Por Brigitte Baptiste Ballera; Columnista invitada
Lo más paradójico que podría pasarle al sistema universitario colombiano sería que perdiese su diversidad única, producto de una historia particular de políticas estatales (probablemente más malas que buenas) y una respuesta social que complementa la función pública educativa con un esquema de delegación en organizaciones de la sociedad civil cimentado en la autonomía, pero que, a diferencia de lo que piensan muchos, no es un negocio: en nuestro país la universidad privada está ante todo obligada a ser próspera y eficiente, pues todos los recursos que se generan por su administración deben ser reinvertidos dentro de un contexto vigilado de calidad, incidencia social y construcción de equidad.

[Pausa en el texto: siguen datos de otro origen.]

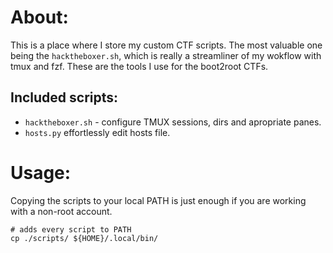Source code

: # About:
This is a place where I store my custom CTF scripts. The most valuable one being the `hacktheboxer.sh`, which is really a streamliner of my wokflow with tmux and fzf. These are the tools I use for the boot2root CTFs.

## Included scripts:
- `hacktheboxer.sh` - configure TMUX sessions, dirs and apropriate panes.
- `hosts.py` effortlessly edit hosts file.


# Usage:
Copying the scripts to your local PATH is just enough if you are working with a non-root account.
```
# adds every script to PATH
cp ./scripts/ ${HOME}/.local/bin/
```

Es cierto que las malas prácticas de algunas instituciones de educación superior generaron hace unos años ese triste concepto de “universidades de garaje”, creadas para catapultar aspiraciones electorales o esquilmar ingenuos, pero también hay muchas cosas que hace rato huelen feo en lo público.

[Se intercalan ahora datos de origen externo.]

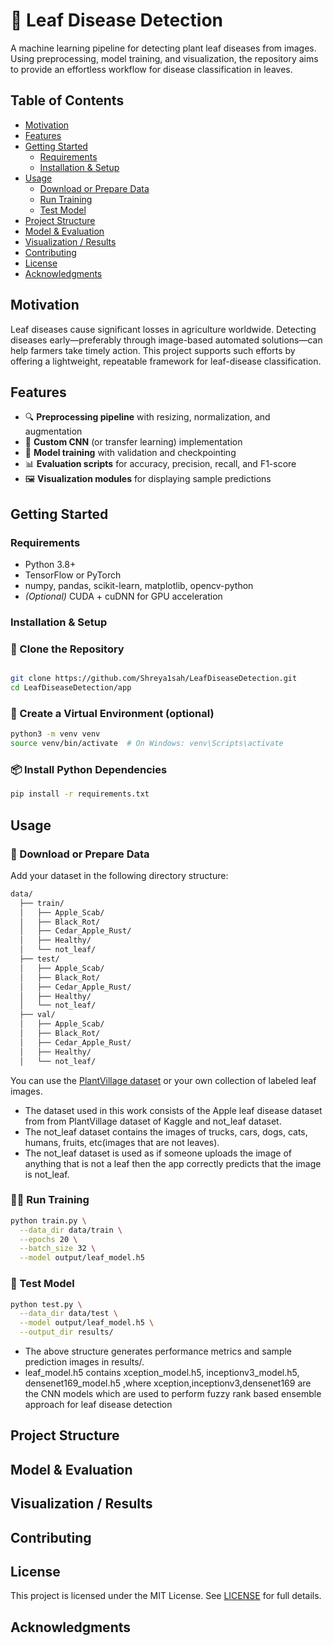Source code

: # 🌿 Leaf Disease Detection

A machine learning pipeline for detecting plant leaf diseases from images.  
Using preprocessing, model training, and visualization, the repository aims to provide an effortless workflow for disease classification in leaves.

## Table of Contents

- [Motivation](#motivation)
- [Features](#features)
- [Getting Started](#getting-started)
  - [Requirements](#requirements)
  - [Installation & Setup](#installation--setup)
- [Usage](#usage)
  - [Download or Prepare Data](#download-or-prepare-data)
  - [Run Training](#run-training)
  - [Test Model](#test-model)
- [Project Structure](#project-structure)
- [Model & Evaluation](#model--evaluation)
- [Visualization / Results](#visualization--results)
- [Contributing](#contributing)
- [License](#license)
- [Acknowledgments](#acknowledgments)

## Motivation

Leaf diseases cause significant losses in agriculture worldwide. Detecting diseases early—preferably through image-based automated solutions—can help farmers take timely action. This project supports such efforts by offering a lightweight, repeatable framework for leaf-disease classification.

## Features

- 🔍 **Preprocessing pipeline** with resizing, normalization, and augmentation
- 🧠 **Custom CNN** (or transfer learning) implementation
- 🧪 **Model training** with validation and checkpointing
- 📊 **Evaluation scripts** for accuracy, precision, recall, and F1-score
- 🖼️ **Visualization modules** for displaying sample predictions

## Getting Started

### Requirements

- Python 3.8+
- TensorFlow or PyTorch
- numpy, pandas, scikit-learn, matplotlib, opencv-python
- *(Optional)* CUDA + cuDNN for GPU acceleration

### Installation & Setup

### 🔧 Clone the Repository

```bash

git clone https://github.com/Shreya1sah/LeafDiseaseDetection.git
cd LeafDiseaseDetection/app
```

### 🐍 Create a Virtual Environment (optional)
```bash
python3 -m venv venv
source venv/bin/activate  # On Windows: venv\Scripts\activate
```

### 📦 Install Python Dependencies

```bash
pip install -r requirements.txt
```

## Usage

### 📁 Download or Prepare Data

Add your dataset in the following directory structure:

```bash
data/
  ├── train/
  │   ├── Apple_Scab/
  │   ├── Black_Rot/
  │   ├── Cedar_Apple_Rust/
  │   ├── Healthy/
  │   └── not_leaf/
  ├── test/
  │   ├── Apple_Scab/
  │   ├── Black_Rot/
  │   ├── Cedar_Apple_Rust/
  │   ├── Healthy/
  │   └── not_leaf/
  ├── val/
  │   ├── Apple_Scab/
  │   ├── Black_Rot/
  │   ├── Cedar_Apple_Rust/
  │   ├── Healthy/
  │   └── not_leaf/
```
You can use the [PlantVillage dataset](https://www.kaggle.com/datasets/emmarex/plantdisease) or your own collection of labeled leaf images.
- The dataset used in this work consists of the Apple leaf disease dataset      from from PlantVillage dataset of Kaggle and not_leaf dataset.
- The not_leaf dataset contains the images of                                   trucks, cars, dogs, cats, humans, fruits, etc(images that are not leaves).
- The not_leaf dataset is used as if someone uploads the image of anything      that is not a leaf then the app correctly predicts that the image is          not_leaf.

### 🏋️‍♀️ Run Training

```bash
python train.py \
  --data_dir data/train \
  --epochs 20 \
  --batch_size 32 \
  --model output/leaf_model.h5
```

### 🧪 Test Model

```bash
python test.py \
  --data_dir data/test \
  --model output/leaf_model.h5 \
  --output_dir results/
```
- The above structure generates performance metrics and sample prediction       images in results/.
- leaf_model.h5 contains xception_model.h5, inceptionv3_model.h5,               densenet169_model.h5 ,where xception,inceptionv3,densenet169 are the CNN      models which are used to perform        fuzzy rank based ensemble approach    for leaf disease detection
  
## Project Structure

## Model & Evaluation

## Visualization / Results

## Contributing

## License

This project is licensed under the MIT License. See [LICENSE](LICENSE) for full details.

## Acknowledgments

Nadie tiene el monopolio de la virtud, lo sabemos, y por eso todas las instituciones educativas debemos revisar a profundidad nuestra vigencia, relevancia y capacidad de compromiso con la causa común que requiere afrontar la crisis climática, el paso al posextractivismo y la bioeconomía, la regeneración de la biodiversidad y la construcción de sostenibilidad dentro de los parámetros de la democracia.
Algunas instituciones, por ejemplo, creemos en el emprendimiento como mecanismo de innovación, otras en la formación técnica, en modelos más humanistas o con una perspectiva ético-religiosa o ideológica definida, todo lo cual dota a la universidad colombiana de una gran diversidad y potencia.
Sin duda, todas las universidades privadas se podrían convertir en públicas para formalizar esa expectativa populista de quienes creen que educar es adoctrinar en lugar de construir ciudadanías diversas y críticas.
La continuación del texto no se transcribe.